It was as though he were not speaking to a human. He had so forgotten that I am someone who also drives a car, who also has a family, who also has years ahead of me that all he could focus on was the fact that I might’ve got in his way. What was stranger than being hit by the mirror (which shook me and bruised but ultimately was not a big deal) was hearing the driver speak to me in tones one might speak to a tree that has fallen across the road.

Like I said, I hate driver-cyclist antagonism. I hate the articles local newspapers come out with once a month or so on the subject, which stir up those antagonisms further. I’m both a driver and a cyclist, just like most drivers at some point ride their bike and most cyclist at some point drive a car. To dehumanise is literally to forget that one is human, and that is the greatest danger of all—it is what leads to a cycle of maliciousness, because all one begins to see are two groups, one of which I’m in and the other which I’m not.
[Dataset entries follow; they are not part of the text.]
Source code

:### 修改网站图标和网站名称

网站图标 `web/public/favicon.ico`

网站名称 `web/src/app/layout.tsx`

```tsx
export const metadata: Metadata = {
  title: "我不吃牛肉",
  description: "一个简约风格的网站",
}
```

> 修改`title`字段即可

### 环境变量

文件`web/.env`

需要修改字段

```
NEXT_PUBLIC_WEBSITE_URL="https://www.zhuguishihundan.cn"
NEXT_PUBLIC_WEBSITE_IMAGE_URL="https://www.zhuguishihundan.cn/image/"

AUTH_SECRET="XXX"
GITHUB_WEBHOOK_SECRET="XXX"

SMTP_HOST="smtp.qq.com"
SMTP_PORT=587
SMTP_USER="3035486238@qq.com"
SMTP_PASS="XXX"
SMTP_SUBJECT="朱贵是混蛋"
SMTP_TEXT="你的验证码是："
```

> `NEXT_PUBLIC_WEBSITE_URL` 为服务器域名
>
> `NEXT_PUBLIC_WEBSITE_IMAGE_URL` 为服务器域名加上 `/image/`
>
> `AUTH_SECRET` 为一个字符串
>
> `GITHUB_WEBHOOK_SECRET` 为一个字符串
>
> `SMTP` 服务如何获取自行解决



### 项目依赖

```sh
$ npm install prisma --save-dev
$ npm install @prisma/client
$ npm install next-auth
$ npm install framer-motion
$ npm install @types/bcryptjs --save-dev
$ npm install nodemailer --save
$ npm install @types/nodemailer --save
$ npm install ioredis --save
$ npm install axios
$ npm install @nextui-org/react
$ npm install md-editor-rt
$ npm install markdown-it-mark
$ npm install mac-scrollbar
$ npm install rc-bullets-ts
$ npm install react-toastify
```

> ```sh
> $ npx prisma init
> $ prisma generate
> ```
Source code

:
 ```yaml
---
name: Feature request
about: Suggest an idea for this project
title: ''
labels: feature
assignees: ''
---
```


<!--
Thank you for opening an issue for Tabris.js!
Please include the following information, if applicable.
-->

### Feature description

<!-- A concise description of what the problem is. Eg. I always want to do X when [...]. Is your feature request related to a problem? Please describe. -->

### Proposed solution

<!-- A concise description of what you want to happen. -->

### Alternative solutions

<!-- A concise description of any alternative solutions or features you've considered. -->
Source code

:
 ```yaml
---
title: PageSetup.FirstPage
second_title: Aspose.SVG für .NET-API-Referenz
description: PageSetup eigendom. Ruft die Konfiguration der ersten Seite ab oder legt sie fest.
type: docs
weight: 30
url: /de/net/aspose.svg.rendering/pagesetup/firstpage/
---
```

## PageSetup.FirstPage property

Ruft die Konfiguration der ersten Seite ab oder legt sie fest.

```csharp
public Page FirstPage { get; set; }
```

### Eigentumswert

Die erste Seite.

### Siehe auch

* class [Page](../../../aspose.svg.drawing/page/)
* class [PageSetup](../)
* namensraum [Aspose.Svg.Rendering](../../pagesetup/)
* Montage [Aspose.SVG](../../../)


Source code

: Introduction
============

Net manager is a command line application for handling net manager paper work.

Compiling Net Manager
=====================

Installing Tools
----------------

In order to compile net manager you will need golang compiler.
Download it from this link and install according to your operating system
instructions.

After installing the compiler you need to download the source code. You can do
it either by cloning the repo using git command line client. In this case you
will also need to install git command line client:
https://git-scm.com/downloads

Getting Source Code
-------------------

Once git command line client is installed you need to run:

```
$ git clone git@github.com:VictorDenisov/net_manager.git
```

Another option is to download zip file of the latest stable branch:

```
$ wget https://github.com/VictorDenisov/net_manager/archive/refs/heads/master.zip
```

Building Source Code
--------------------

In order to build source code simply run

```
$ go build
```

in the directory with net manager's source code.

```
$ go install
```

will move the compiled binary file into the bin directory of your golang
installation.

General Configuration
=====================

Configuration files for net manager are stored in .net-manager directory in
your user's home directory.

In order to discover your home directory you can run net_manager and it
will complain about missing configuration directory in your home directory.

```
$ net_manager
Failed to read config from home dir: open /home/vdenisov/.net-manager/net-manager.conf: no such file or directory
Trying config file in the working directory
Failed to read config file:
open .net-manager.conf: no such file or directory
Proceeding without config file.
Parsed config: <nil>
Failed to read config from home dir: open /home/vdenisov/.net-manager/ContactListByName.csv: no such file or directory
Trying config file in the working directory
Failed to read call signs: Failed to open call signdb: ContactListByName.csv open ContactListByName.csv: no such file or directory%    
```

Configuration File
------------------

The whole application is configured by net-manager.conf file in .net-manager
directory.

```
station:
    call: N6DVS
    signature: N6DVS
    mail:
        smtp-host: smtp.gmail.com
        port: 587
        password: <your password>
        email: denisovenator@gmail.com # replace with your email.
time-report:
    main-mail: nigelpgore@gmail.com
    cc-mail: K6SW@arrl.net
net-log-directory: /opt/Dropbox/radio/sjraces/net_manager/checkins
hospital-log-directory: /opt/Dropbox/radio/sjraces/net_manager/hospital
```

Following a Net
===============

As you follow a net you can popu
Whether you’re behind the wheel or in the saddle, realise that in an hour’s time the person in your way themselves might be driving a car or riding their bike. We’re all rarely as static as simple labels like to make us out to be. If only that were easier to remember.

And what I thought, after that van sped away from me, was that it is not so far a step from the phoney war between drivers and cyclists and the more real, far more dangerous antagonisms like those across the United States and Europe at present.